Exercise aim: Go line by line through the entries and show those that hold the string "space".

*** Records shown Section Begins ***

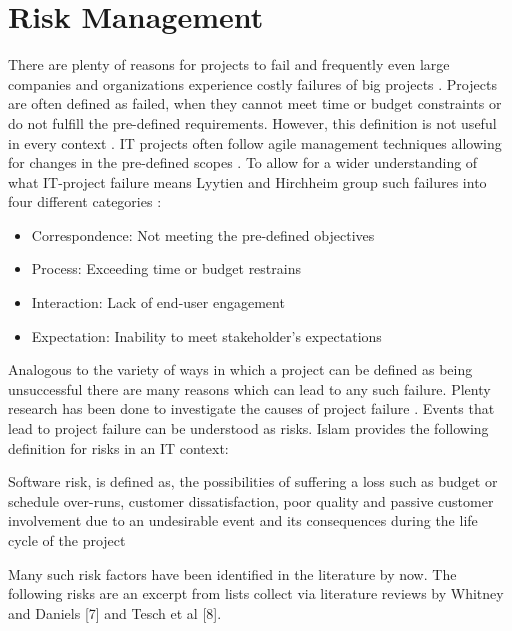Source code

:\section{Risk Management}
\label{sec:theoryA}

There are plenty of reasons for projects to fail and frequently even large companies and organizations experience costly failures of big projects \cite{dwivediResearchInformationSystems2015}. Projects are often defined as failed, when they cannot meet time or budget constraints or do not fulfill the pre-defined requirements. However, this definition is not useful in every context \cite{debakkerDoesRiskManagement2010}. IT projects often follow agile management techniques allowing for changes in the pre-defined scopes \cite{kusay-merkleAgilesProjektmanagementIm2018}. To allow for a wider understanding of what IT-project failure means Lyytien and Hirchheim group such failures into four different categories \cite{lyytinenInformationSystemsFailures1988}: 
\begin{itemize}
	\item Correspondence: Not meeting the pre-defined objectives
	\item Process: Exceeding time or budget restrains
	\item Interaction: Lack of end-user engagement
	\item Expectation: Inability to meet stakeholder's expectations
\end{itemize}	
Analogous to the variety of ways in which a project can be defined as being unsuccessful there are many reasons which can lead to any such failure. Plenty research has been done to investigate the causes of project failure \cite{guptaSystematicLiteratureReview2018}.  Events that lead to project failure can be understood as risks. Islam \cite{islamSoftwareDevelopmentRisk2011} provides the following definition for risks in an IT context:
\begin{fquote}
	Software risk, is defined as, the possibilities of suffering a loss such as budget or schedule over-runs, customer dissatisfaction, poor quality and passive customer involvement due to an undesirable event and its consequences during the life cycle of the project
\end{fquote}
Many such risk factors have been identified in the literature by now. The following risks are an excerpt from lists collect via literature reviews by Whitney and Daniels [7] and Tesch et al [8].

*** Records shown Section Ends ***
*** Records shown Section Begins ***

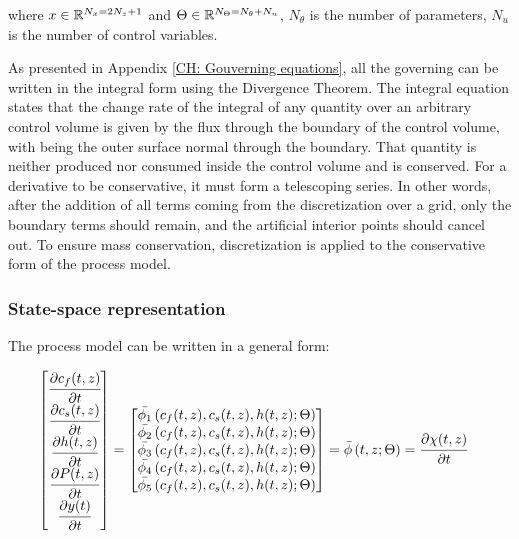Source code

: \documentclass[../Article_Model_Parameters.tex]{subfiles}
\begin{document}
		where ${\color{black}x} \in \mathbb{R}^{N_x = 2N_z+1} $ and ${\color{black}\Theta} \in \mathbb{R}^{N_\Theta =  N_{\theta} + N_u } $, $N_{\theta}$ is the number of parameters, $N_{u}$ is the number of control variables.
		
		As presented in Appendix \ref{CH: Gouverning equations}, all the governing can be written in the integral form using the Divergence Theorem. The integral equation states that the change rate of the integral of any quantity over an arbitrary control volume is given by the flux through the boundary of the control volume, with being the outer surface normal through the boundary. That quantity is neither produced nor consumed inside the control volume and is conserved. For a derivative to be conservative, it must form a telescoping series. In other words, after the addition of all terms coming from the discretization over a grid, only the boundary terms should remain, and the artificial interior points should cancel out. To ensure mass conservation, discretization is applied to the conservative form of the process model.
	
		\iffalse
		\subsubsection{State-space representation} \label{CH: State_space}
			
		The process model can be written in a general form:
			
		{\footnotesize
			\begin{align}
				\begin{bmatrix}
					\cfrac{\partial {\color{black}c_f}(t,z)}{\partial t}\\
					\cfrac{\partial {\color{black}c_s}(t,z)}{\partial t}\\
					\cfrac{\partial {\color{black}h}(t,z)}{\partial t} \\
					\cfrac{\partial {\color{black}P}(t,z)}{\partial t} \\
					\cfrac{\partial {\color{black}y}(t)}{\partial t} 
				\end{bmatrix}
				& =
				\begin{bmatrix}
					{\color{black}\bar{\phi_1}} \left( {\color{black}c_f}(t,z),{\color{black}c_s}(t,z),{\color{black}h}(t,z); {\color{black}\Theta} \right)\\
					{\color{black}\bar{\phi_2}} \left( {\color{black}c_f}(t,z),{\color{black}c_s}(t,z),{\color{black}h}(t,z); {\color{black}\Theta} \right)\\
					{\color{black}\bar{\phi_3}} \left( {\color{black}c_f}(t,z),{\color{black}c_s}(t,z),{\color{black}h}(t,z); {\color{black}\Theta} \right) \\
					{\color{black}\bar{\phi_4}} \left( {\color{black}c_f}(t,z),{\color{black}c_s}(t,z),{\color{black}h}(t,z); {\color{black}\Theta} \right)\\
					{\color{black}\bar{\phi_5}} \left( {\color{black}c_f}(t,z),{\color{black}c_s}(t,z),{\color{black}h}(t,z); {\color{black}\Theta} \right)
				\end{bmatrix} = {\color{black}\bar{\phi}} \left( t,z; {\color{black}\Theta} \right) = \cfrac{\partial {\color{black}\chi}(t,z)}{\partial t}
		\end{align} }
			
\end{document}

*** Records shown Section Ends ***
*** Records shown Section Begins ***

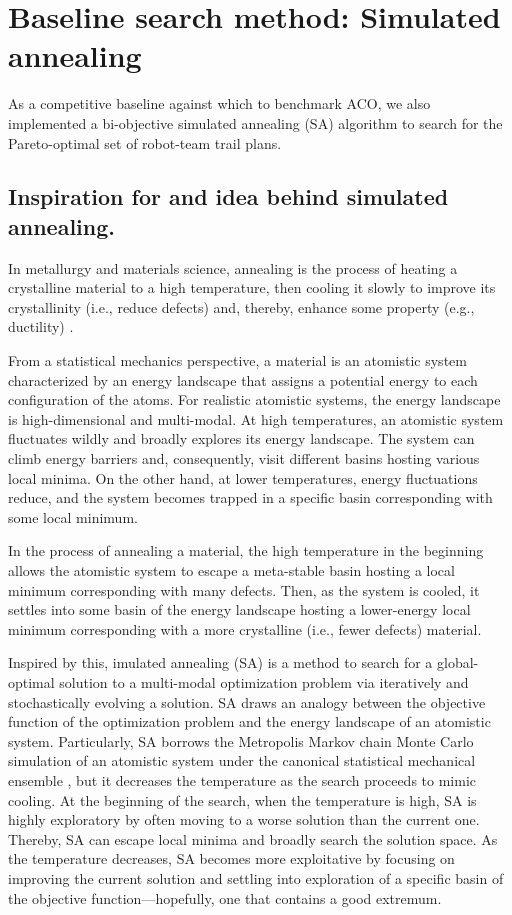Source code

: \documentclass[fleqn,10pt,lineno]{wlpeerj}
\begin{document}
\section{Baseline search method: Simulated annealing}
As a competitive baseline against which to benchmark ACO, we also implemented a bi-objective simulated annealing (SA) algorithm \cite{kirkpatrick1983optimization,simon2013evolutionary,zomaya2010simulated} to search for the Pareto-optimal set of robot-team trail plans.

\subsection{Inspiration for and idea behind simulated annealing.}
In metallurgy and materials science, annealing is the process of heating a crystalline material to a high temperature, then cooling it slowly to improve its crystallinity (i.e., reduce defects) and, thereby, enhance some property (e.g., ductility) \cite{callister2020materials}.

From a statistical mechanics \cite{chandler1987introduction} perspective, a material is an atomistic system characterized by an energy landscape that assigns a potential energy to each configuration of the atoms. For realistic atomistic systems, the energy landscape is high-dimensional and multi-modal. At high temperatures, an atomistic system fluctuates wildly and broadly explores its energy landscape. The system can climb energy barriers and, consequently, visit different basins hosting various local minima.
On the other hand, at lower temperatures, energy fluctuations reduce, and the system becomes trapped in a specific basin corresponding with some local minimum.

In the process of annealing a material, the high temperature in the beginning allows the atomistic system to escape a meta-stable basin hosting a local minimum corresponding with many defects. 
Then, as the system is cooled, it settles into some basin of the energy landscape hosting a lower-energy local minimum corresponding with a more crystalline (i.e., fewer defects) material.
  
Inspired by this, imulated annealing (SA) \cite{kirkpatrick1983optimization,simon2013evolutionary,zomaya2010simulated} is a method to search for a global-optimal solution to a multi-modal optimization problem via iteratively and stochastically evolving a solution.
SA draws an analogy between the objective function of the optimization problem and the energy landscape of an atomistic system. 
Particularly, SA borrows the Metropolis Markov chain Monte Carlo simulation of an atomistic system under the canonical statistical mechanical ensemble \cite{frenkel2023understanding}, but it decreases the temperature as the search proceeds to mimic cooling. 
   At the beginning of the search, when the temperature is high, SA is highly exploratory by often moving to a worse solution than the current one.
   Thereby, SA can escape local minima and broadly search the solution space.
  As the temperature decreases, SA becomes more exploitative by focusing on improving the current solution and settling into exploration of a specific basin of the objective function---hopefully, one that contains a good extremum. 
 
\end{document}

*** Records shown Section Ends ***

Answer to the problem:
		\subsubsection{State-space representation} \label{CH: State_space}
   Thereby, SA can escape local minima and broadly search the solution space.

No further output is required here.